• What you need to do:
Please print each record that follows precisely as it appears.

*** Material to process ***

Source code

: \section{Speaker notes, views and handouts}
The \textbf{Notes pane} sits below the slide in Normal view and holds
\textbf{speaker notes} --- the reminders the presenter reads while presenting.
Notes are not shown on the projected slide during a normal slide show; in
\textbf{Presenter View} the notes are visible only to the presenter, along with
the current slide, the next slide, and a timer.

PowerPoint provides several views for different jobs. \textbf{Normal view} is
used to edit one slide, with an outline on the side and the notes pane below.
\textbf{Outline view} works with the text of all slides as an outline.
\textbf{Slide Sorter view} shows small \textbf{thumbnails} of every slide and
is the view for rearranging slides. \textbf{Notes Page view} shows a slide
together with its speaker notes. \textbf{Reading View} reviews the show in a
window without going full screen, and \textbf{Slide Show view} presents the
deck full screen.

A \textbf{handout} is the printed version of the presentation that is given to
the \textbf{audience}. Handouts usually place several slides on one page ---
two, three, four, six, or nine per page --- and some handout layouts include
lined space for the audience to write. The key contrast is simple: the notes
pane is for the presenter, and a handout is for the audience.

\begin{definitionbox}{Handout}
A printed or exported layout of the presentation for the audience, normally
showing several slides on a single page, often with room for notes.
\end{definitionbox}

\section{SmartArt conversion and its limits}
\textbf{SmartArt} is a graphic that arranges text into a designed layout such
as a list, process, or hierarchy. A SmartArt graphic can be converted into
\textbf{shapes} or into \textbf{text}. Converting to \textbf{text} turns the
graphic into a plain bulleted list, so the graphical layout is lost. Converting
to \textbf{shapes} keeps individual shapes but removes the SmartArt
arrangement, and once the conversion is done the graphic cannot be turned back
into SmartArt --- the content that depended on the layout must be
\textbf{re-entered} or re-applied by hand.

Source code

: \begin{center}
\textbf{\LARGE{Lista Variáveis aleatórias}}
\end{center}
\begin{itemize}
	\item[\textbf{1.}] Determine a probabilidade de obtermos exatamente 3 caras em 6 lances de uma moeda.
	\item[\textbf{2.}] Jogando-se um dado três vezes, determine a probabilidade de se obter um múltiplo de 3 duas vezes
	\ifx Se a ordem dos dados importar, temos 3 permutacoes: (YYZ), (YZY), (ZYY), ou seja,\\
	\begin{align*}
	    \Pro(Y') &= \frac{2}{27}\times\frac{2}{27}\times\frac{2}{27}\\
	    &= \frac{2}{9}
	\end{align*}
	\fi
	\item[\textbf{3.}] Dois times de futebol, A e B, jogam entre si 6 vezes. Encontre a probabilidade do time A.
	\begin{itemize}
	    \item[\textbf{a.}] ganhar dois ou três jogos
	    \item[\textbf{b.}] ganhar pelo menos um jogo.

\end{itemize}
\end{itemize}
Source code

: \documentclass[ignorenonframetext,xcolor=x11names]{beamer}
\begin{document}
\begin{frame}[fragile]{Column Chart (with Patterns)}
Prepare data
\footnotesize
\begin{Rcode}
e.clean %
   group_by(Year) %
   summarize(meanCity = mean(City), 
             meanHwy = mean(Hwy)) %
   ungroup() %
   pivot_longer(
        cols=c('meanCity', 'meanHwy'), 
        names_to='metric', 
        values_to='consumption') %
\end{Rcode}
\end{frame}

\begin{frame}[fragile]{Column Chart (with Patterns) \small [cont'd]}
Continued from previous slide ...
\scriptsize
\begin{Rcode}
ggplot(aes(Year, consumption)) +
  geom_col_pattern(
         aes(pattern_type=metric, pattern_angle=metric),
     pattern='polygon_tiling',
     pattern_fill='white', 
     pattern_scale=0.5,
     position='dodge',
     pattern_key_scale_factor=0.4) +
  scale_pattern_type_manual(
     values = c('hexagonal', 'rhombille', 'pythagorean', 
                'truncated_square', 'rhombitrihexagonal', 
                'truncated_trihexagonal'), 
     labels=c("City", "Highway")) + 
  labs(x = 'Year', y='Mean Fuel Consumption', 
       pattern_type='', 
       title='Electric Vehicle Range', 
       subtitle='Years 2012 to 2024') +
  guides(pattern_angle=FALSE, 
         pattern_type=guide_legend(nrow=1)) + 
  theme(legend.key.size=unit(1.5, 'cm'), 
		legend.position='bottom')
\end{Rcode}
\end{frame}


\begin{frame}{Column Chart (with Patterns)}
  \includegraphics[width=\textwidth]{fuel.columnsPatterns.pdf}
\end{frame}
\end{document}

*** End of Material to process ***

• Exercise result:
Source code

: \section{Speaker notes, views and handouts}
The \textbf{Notes pane} sits below the slide in Normal view and holds
\textbf{speaker notes} --- the reminders the presenter reads while presenting.
Notes are not shown on the projected slide during a normal slide show; in
\textbf{Presenter View} the notes are visible only to the presenter, along with
the current slide, the next slide, and a timer.

PowerPoint provides several views for different jobs. \textbf{Normal view} is
used to edit one slide, with an outline on the side and the notes pane below.
\textbf{Outline view} works with the text of all slides as an outline.
\textbf{Slide Sorter view} shows small \textbf{thumbnails} of every slide and
is the view for rearranging slides. \textbf{Notes Page view} shows a slide
together with its speaker notes. \textbf{Reading View} reviews the show in a
window without going full screen, and \textbf{Slide Show view} presents the
deck full screen.

A \textbf{handout} is the printed version of the presentation that is given to
the \textbf{audience}. Handouts usually place several slides on one page ---
two, three, four, six, or nine per page --- and some handout layouts include
lined space for the audience to write. The key contrast is simple: the notes
pane is for the presenter, and a handout is for the audience.

\begin{definitionbox}{Handout}
A printed or exported layout of the presentation for the audience, normally
showing several slides on a single page, often with room for notes.
\end{definitionbox}

\section{SmartArt conversion and its limits}
\textbf{SmartArt} is a graphic that arranges text into a designed layout such
as a list, process, or hierarchy. A SmartArt graphic can be converted into
\textbf{shapes} or into \textbf{text}. Converting to \textbf{text} turns the
graphic into a plain bulleted list, so the graphical layout is lost. Converting
to \textbf{shapes} keeps individual shapes but removes the SmartArt
arrangement, and once the conversion is done the graphic cannot be turned back
into SmartArt --- the content that depended on the layout must be
\textbf{re-entered} or re-applied by hand.

Source code

: \begin{center}
\textbf{\LARGE{Lista Variáveis aleatórias}}
\end{center}
\begin{itemize}
	\item[\textbf{1.}] Determine a probabilidade de obtermos exatamente 3 caras em 6 lances de uma moeda.
	\item[\textbf{2.}] Jogando-se um dado três vezes, determine a probabilidade de se obter um múltiplo de 3 duas vezes
	\ifx Se a ordem dos dados importar, temos 3 permutacoes: (YYZ), (YZY), (ZYY), ou seja,\\
	\begin{align*}
	    \Pro(Y') &= \frac{2}{27}\times\frac{2}{27}\times\frac{2}{27}\\
	    &= \frac{2}{9}
	\end{align*}
	\fi
	\item[\textbf{3.}] Dois times de futebol, A e B, jogam entre si 6 vezes. Encontre a probabilidade do time A.
	\begin{itemize}
	    \item[\textbf{a.}] ganhar dois ou três jogos
	    \item[\textbf{b.}] ganhar pelo menos um jogo.

\end{itemize}
\end{itemize}
Source code

: \documentclass[ignorenonframetext,xcolor=x11names]{beamer}
\begin{document}
\begin{frame}[fragile]{Column Chart (with Patterns)}
Prepare data
\footnotesize
\begin{Rcode}
e.clean %
   group_by(Year) %
   summarize(meanCity = mean(City), 
             meanHwy = mean(Hwy)) %
   ungroup() %
   pivot_longer(
        cols=c('meanCity', 'meanHwy'), 
        names_to='metric', 
        values_to='consumption') %
\end{Rcode}
\end{frame}

\begin{frame}[fragile]{Column Chart (with Patterns) \small [cont'd]}
Continued from previous slide ...
\scriptsize
\begin{Rcode}
ggplot(aes(Year, consumption)) +
  geom_col_pattern(
         aes(pattern_type=metric, pattern_angle=metric),
     pattern='polygon_tiling',
     pattern_fill='white', 
     pattern_scale=0.5,
     position='dodge',
     pattern_key_scale_factor=0.4) +
  scale_pattern_type_manual(
     values = c('hexagonal', 'rhombille', 'pythagorean', 
                'truncated_square', 'rhombitrihexagonal', 
                'truncated_trihexagonal'), 
     labels=c("City", "Highway")) + 
  labs(x = 'Year', y='Mean Fuel Consumption', 
       pattern_type='', 
       title='Electric Vehicle Range', 
       subtitle='Years 2012 to 2024') +
  guides(pattern_angle=FALSE, 
         pattern_type=guide_legend(nrow=1)) + 
  theme(legend.key.size=unit(1.5, 'cm'), 
		legend.position='bottom')
\end{Rcode}
\end{frame}


\begin{frame}{Column Chart (with Patterns)}
  \includegraphics[width=\textwidth]{fuel.columnsPatterns.pdf}
\end{frame}
\end{document}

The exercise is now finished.